Our Strategy for Delivering the Benefits of AI Ops


Cisco is executing a strategy to consistently enhance the customer benefits we deliver through AI-driven Operations (AI Ops). This blog is the latest in a series that describes our strategy, our open architecture, and how we are implementing each of the benefits. In the first blog in this series we defined four categories of benefits from AI Ops:

1. Improved user experience
2. Proactive support and maintenance
3. Self-optimization of resources
4. Predictive operational analytics

Multi-Dimensional AI Ops Strategy


Vendors use the terms AI, machine learning and AI Ops in a variety of ways. Their focus is primarily on hardware. Our strategy for delivering the customer benefits of AI Ops is a broader architectural vision. This vision includes infrastructure, workloads, and enhanced customer support in on-premises and cloud environments. Cisco’s strategy incorporates an open API framework and integrations with Cisco and partner platforms.

Infrastructure management is one dimension of AI Ops, and Cisco Intersight is an integral component of Cisco’s strategy. Managing workloads is another essential dimension, so Cisco Workload Optimization Manager (CWOM) is also an important component of this strategy.

AI Ops Portfolio Working Together


In a prior blog we explained how Intersight delivers an AI-driven user experience through our open API framework. We posted two blogs in this series to explain how Intersight delivers benefit #2, AI-driven proactive support and proactive maintenance. The proactive support is enabled through the Intersight integration with the Cisco service desk digital intelligence platform. This AI platform (internally referred to as BORG) is  used by the Cisco Technical Assistance Center. It includes AI, analytics, and machine learning. In this blog, I explain how we deliver benefit #3, the self-optimization of resources, through monitoring and automation with Cisco Workload Optimization Manager.

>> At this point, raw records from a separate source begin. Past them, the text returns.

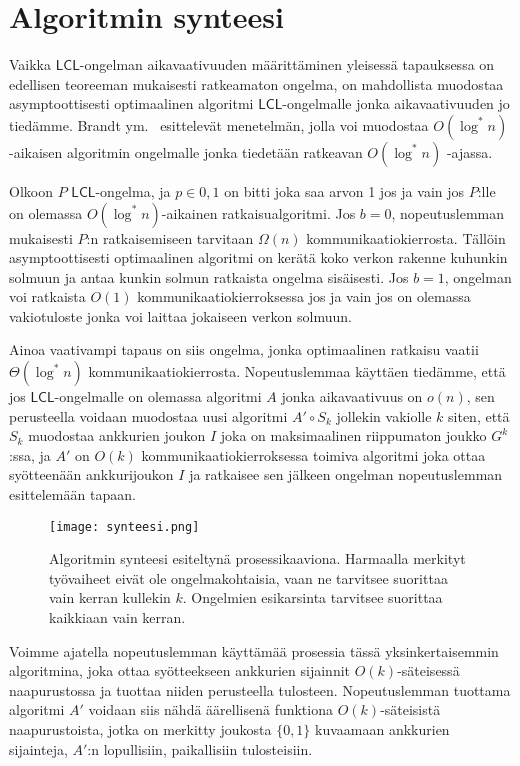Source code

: \documentclass[12pt,finnish]{tktltiki2}
\theoremstyle{definition}
\theoremstyle{remark}
\newcommand*{\lcl}{\ensuremath{\mathsf{LCL}}}
\begin{document}
\section{Algoritmin synteesi}
Vaikka \lcl -ongelman aikavaativuuden määrittäminen yleisessä tapauksessa on edellisen teoreeman mukaisesti ratkeamaton ongelma, on mahdollista muodostaa asymptoottisesti optimaalinen algoritmi \lcl -ongelmalle jonka aikavaativuuden jo tiedämme. Brandt ym.~\cite{brandt} esittelevät menetelmän, jolla voi muodostaa $O(\log^* n)$ -aikaisen algoritmin ongelmalle jonka tiedetään ratkeavan $O(\log^* n)$ -ajassa.

Olkoon $P$ \lcl -ongelma, ja $p \in {0, 1}$ on bitti joka saa arvon 1 jos ja vain jos $P$:lle on olemassa $O(\log^* n)$-aikainen ratkaisualgoritmi. Jos $b = 0$, nopeutuslemman mukaisesti $P$:n ratkaisemiseen tarvitaan $\Omega(n)$ kommunikaatiokierrosta. Tällöin asymptoottisesti optimaalinen algoritmi on kerätä koko verkon rakenne kuhunkin solmuun ja antaa kunkin solmun ratkaista ongelma sisäisesti. Jos $b = 1$, ongelman voi ratkaista $O(1)$ kommunikaatiokierroksessa jos ja vain jos on olemassa vakiotuloste jonka voi laittaa jokaiseen verkon solmuun.

Ainoa vaativampi tapaus on siis ongelma, jonka optimaalinen ratkaisu vaatii $\Theta(\log^* n)$ kommunikaatiokierrosta. Nopeutuslemmaa käyttäen tiedämme, että jos \lcl -ongelmalle on olemassa algoritmi $A$ jonka aikavaativuus on $o(n)$, sen perusteella voidaan muodostaa uusi algoritmi $A' \circ S_k$ jollekin vakiolle $k$ siten, että $S_k$ muodostaa ankkurien joukon $I$ joka on maksimaalinen riippumaton joukko $G^k$:ssa, ja $A'$ on $O(k)$ kommunikaatiokierroksessa toimiva algoritmi joka ottaa syötteenään ankkurijoukon $I$ ja ratkaisee sen jälkeen ongelman nopeutuslemman esittelemään tapaan.


\begin{figure}
  \texttt{[image: synteesi.png]}
  \caption{Algoritmin synteesi esiteltynä prosessikaaviona. Harmaalla merkityt työvaiheet eivät ole ongelmakohtaisia, vaan ne tarvitsee suorittaa vain kerran kullekin $k$. Ongelmien esikarsinta tarvitsee suorittaa kaikkiaan vain kerran.}
\end{figure}

Voimme ajatella nopeutuslemman käyttämää prosessia tässä yksinkertaisemmin algoritmina, joka ottaa syötteekseen ankkurien sijainnit $O(k)$-säteisessä naapurustossa ja tuottaa niiden perusteella tulosteen. Nopeutuslemman tuottama algoritmi $A'$ voidaan siis nähdä äärellisenä funktiona $O(k)$-säteisistä naapurustoista, jotka on merkitty joukosta $\{0, 1\}$ kuvaamaan ankkurien sijainteja, $A'$:n lopullisiin, paikallisiin tulosteisiin.
\end{document}
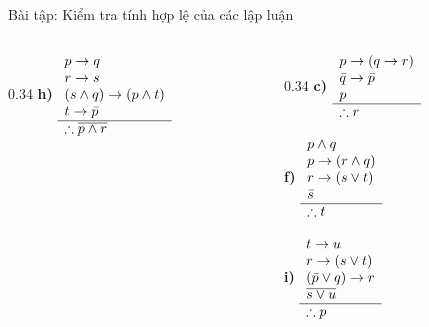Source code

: \documentclass[aspectratio=169, 11pt]{beamer}
\begin{document}
\begin{frame}{Bài tập: Kiểm tra tính hợp lệ của các lập luận}
\begin{columns}[t, onlytextwidth]
\begin{column}{0.34\textwidth}
    \vspace{0.25cm}
    \textbf{h)}\; $\begin{array}[c]{l}
      p \rightarrow q \\
      r \rightarrow s \\
      (s \land q) \rightarrow (p \land t) \\
      t \rightarrow \bar{p} \\
      \hline
      \therefore \overline{p \land r}
    \end{array}$
  \end{column}
  \begin{column}{0.34\textwidth}
    \small
    \textbf{c)}\; $\begin{array}[c]{l}
      p \rightarrow (q \rightarrow r) \\
      \bar{q} \rightarrow \bar{p} \\
      p \\
      \hline
      \therefore r
    \end{array}$

    \vspace{0.25cm}
    \textbf{f)}\; $\begin{array}[c]{l}
      p \land q \\
      p \rightarrow (r \land q) \\
      r \rightarrow (s \lor t) \\
      \bar{s} \\
      \hline
      \therefore t
    \end{array}$

    \vspace{0.25cm}
    \textbf{i)}\; $\begin{array}[c]{l}
      t \rightarrow u \\
      r \rightarrow (s \lor t) \\
      (\bar{p} \lor q) \rightarrow r \\
      \overline{s \lor u} \\
      \hline
      \therefore p
    \end{array}$
  \end{column}
\end{columns}
\end{frame}
\end{document}
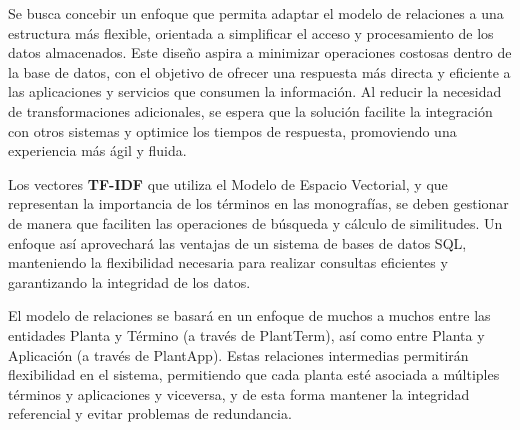 

Se busca concebir un enfoque que permita adaptar el modelo de relaciones a una estructura más flexible, orientada a simplificar el acceso y procesamiento de los datos almacenados. 
Este diseño aspira a minimizar operaciones costosas dentro de la base de datos, con el objetivo de ofrecer una respuesta más directa y eficiente a las aplicaciones y servicios que 
consumen la información. Al reducir la necesidad de transformaciones adicionales, se espera que la solución facilite la integración con otros sistemas y optimice los tiempos de respuesta, 
promoviendo una experiencia más ágil y fluida.


Los vectores \textbf{TF-IDF} que utiliza el Modelo de Espacio Vectorial, y que representan la importancia de los términos en las monografías, se deben gestionar de manera que 
faciliten las operaciones de búsqueda y cálculo de similitudes. Un enfoque así aprovechará las ventajas de un sistema de bases de datos SQL, manteniendo la flexibilidad necesaria 
para realizar consultas eficientes y garantizando la integridad de los datos.

El modelo de relaciones se basará en un enfoque de muchos a muchos entre las entidades Planta y Término (a través de PlantTerm), así como entre Planta y Aplicación (a través de PlantApp). 
Estas relaciones intermedias permitirán flexibilidad en el sistema, permitiendo que cada planta esté asociada a múltiples términos y aplicaciones y viceversa, y de esta forma mantener la integridad 
referencial y evitar problemas de redundancia. 

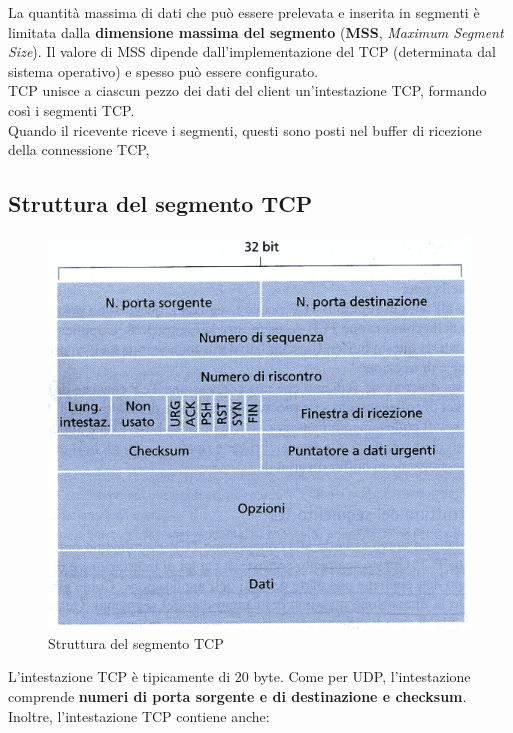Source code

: \documentclass[11pt,a4paper]{book}
\begin{document}
La quantità massima di dati che può essere prelevata e inserita in segmenti è limitata dalla \textbf{dimensione massima del segmento} (\textbf{MSS}, \textit{Maximum Segment Size}). Il valore di MSS dipende dall'implementazione del TCP (determinata dal sistema operativo) e spesso può essere configurato. \\
TCP unisce a ciascun pezzo dei dati del client un'intestazione TCP, formando così i segmenti TCP. \\
Quando il ricevente riceve i segmenti, questi sono posti nel buffer di ricezione della connessione TCP,
\subsection{Struttura del segmento TCP}
\begin{figure}
	\begin{center}
		\includegraphics[scale=0.6]{img/031.png}
		\caption{Struttura del segmento TCP}
	\end{center}
\end{figure}
L'intestazione TCP è tipicamente di 20 byte. Come per UDP, l'intestazione comprende \textbf{numeri di porta sorgente e di destinazione e checksum}. Inoltre, l'intestazione TCP contiene anche:
\end{document}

Self-Optimization of Resources


The self-optimization of resources includes both on-premises and public cloud infrastructure. You need to monitor and automate across a variety of virtualized environments, containers and microservices.

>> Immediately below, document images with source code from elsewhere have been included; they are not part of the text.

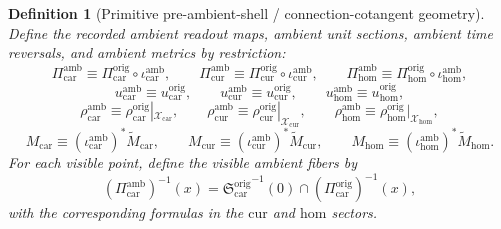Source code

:\documentclass[11pt]{article}
\newcommand{\TensorAmbientSpace}{\mathcal X_{\mathrm{car}}}
\newcommand{\CurAmbientSpace}{\mathcal X_{\mathrm{cur}}}
\newcommand{\HomAmbientSpace}{\mathcal X_{\mathrm{hom}}}
\newcommand{\TensorAmbientRead}{\Pi_{\mathrm{car}}^{\mathrm{amb}}}
\newcommand{\CurAmbientRead}{\Pi_{\mathrm{cur}}^{\mathrm{amb}}}
\newcommand{\HomAmbientRead}{\Pi_{\mathrm{hom}}^{\mathrm{amb}}}
\newcommand{\TensorAmbientUnit}{u_{\mathrm{car}}^{\mathrm{amb}}}
\newcommand{\CurAmbientUnit}{u_{\mathrm{cur}}^{\mathrm{amb}}}
\newcommand{\HomAmbientUnit}{u_{\mathrm{hom}}^{\mathrm{amb}}}
\newcommand{\TensorAmbientTimeRev}{\rho_{\mathrm{car}}^{\mathrm{amb}}}
\newcommand{\CurAmbientTimeRev}{\rho_{\mathrm{cur}}^{\mathrm{amb}}}
\newcommand{\HomAmbientTimeRev}{\rho_{\mathrm{hom}}^{\mathrm{amb}}}
\newcommand{\TensorAmbientMetric}{M_{\mathrm{car}}}
\newcommand{\CurAmbientMetric}{M_{\mathrm{cur}}}
\newcommand{\HomAmbientMetric}{M_{\mathrm{hom}}}
\newcommand{\TensorOriginRead}{\Pi_{\mathrm{car}}^{\mathrm{orig}}}
\newcommand{\CurOriginRead}{\Pi_{\mathrm{cur}}^{\mathrm{orig}}}
\newcommand{\HomOriginRead}{\Pi_{\mathrm{hom}}^{\mathrm{orig}}}
\newcommand{\TensorOriginUnit}{u_{\mathrm{car}}^{\mathrm{orig}}}
\newcommand{\CurOriginUnit}{u_{\mathrm{cur}}^{\mathrm{orig}}}
\newcommand{\HomOriginUnit}{u_{\mathrm{hom}}^{\mathrm{orig}}}
\newcommand{\TensorOriginTimeRev}{\rho_{\mathrm{car}}^{\mathrm{orig}}}
\newcommand{\CurOriginTimeRev}{\rho_{\mathrm{cur}}^{\mathrm{orig}}}
\newcommand{\HomOriginTimeRev}{\rho_{\mathrm{hom}}^{\mathrm{orig}}}
\newcommand{\TensorOriginSpaceMetric}{\widetilde M_{\mathrm{car}}}
\newcommand{\CurOriginSpaceMetric}{\widetilde M_{\mathrm{cur}}}
\newcommand{\HomOriginSpaceMetric}{\widetilde M_{\mathrm{hom}}}
\newcommand{\TensorOriginSection}{\mathfrak S_{\mathrm{car}}^{\mathrm{orig}}}
\newcommand{\TensorAmbientInc}{\iota_{\mathrm{car}}^{\mathrm{amb}}}
\newcommand{\CurAmbientInc}{\iota_{\mathrm{cur}}^{\mathrm{amb}}}
\newcommand{\HomAmbientInc}{\iota_{\mathrm{hom}}^{\mathrm{amb}}}
\newtheorem{definition}{Definition}
\begin{document}
\begin{definition}[Primitive pre-ambient-shell / connection-cotangent geometry]
Define the recorded ambient readout maps, ambient unit sections, ambient time reversals, and ambient metrics by restriction:
\begin{equation}
\TensorAmbientRead\equiv\TensorOriginRead\circ\TensorAmbientInc,\qquad
\CurAmbientRead\equiv\CurOriginRead\circ\CurAmbientInc,\qquad
\HomAmbientRead\equiv\HomOriginRead\circ\HomAmbientInc,
\label{eq:ambient_read_from_origin}
\end{equation}
\begin{equation}
\TensorAmbientUnit\equiv\TensorOriginUnit,\qquad
\CurAmbientUnit\equiv\CurOriginUnit,\qquad
\HomAmbientUnit\equiv\HomOriginUnit,
\label{eq:ambient_unit_from_origin}
\end{equation}
\begin{equation}
\TensorAmbientTimeRev\equiv\TensorOriginTimeRev|_{\TensorAmbientSpace},\qquad
\CurAmbientTimeRev\equiv\CurOriginTimeRev|_{\CurAmbientSpace},\qquad
\HomAmbientTimeRev\equiv\HomOriginTimeRev|_{\HomAmbientSpace},
\label{eq:ambient_time_rev_from_origin}
\end{equation}
\begin{equation}
\TensorAmbientMetric\equiv(\TensorAmbientInc)^*\TensorOriginSpaceMetric,\qquad
\CurAmbientMetric\equiv(\CurAmbientInc)^*\CurOriginSpaceMetric,\qquad
\HomAmbientMetric\equiv(\HomAmbientInc)^*\HomOriginSpaceMetric.
\label{eq:ambient_metric_from_origin}
\end{equation}
For each visible point, define the visible ambient fibers by
\begin{equation}
(\TensorAmbientRead)^{-1}(x)
=
{\TensorOriginSection}^{-1}(0)\cap(\TensorOriginRead)^{-1}(x),
\label{eq:ambient_fiber_from_origin_car}
\end{equation}
with the corresponding formulas in the \(\mathrm{cur}\) and \(\mathrm{hom}\) sectors.
\end{definition}
\end{document}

In order to ensure that your applications continuously perform, and your IT resources are fully optimized, you need full visibility across compute infrastructure and applications, across networks and clouds…. and you need all this intelligence at your fingertips, so you can quickly and easily make the right decisions, in real-time to assure application performance, operate efficiently and maintain compliance in your IT environment.

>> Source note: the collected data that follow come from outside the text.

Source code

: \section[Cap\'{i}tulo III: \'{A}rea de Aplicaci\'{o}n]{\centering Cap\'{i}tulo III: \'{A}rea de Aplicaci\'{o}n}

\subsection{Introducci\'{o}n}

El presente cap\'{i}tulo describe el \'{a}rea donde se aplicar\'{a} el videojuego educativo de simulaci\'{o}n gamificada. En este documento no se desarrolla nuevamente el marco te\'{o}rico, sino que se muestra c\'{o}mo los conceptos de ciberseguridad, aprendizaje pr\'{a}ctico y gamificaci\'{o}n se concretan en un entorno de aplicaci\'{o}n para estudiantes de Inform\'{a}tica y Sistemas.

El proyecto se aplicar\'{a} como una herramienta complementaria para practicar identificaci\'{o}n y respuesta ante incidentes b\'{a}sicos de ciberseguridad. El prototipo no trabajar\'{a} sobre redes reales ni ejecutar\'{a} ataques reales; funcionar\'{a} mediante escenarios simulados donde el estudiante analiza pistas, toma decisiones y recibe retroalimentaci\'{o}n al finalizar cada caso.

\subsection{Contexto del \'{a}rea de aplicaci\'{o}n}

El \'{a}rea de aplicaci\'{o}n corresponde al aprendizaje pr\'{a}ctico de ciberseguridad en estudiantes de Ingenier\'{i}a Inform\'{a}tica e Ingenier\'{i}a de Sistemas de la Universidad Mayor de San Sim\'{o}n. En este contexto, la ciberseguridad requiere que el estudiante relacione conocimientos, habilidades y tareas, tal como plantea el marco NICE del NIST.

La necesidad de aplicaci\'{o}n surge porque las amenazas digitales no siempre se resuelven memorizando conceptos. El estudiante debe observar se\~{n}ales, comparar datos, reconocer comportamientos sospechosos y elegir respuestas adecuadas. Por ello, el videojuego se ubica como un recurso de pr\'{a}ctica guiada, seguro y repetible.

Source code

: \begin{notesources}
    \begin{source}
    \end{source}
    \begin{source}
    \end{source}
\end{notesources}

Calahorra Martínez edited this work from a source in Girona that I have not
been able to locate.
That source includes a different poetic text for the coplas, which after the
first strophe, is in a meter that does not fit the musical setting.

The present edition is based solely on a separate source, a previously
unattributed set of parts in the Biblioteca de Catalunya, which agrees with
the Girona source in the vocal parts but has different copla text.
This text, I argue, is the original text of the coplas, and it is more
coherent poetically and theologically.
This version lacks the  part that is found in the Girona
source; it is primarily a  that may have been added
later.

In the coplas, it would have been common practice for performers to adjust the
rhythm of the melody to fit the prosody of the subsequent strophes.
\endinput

Cisco Workload Optimization Manager is an AI-powered platform that delivers this functionality through integrations with Cisco’s multicloud portfolio, ACI, UCS management, HyperFlex, and a broad ecosystem of partner solutions that will continue to grow over time.  CWOM continuously analyzes workload consumption, costs and compliance constraints and automatically allocates resources in real-time.

How Does AI Ops Work?


Resource allocation, workload scheduling and load balancing are concepts that have been critical to efficient IT operations for decades. Workload Optimization Manager uses AI and advanced algorithms to manage complex multicloud environments. It views on-premises resources and the cloud stack as a supply chain of buyers and sellers. CWOM looks for the options for running workloads and manages the resources as “just in time” supply to cost-effectively support workload demands, helping customers maintain a continuous state of application health.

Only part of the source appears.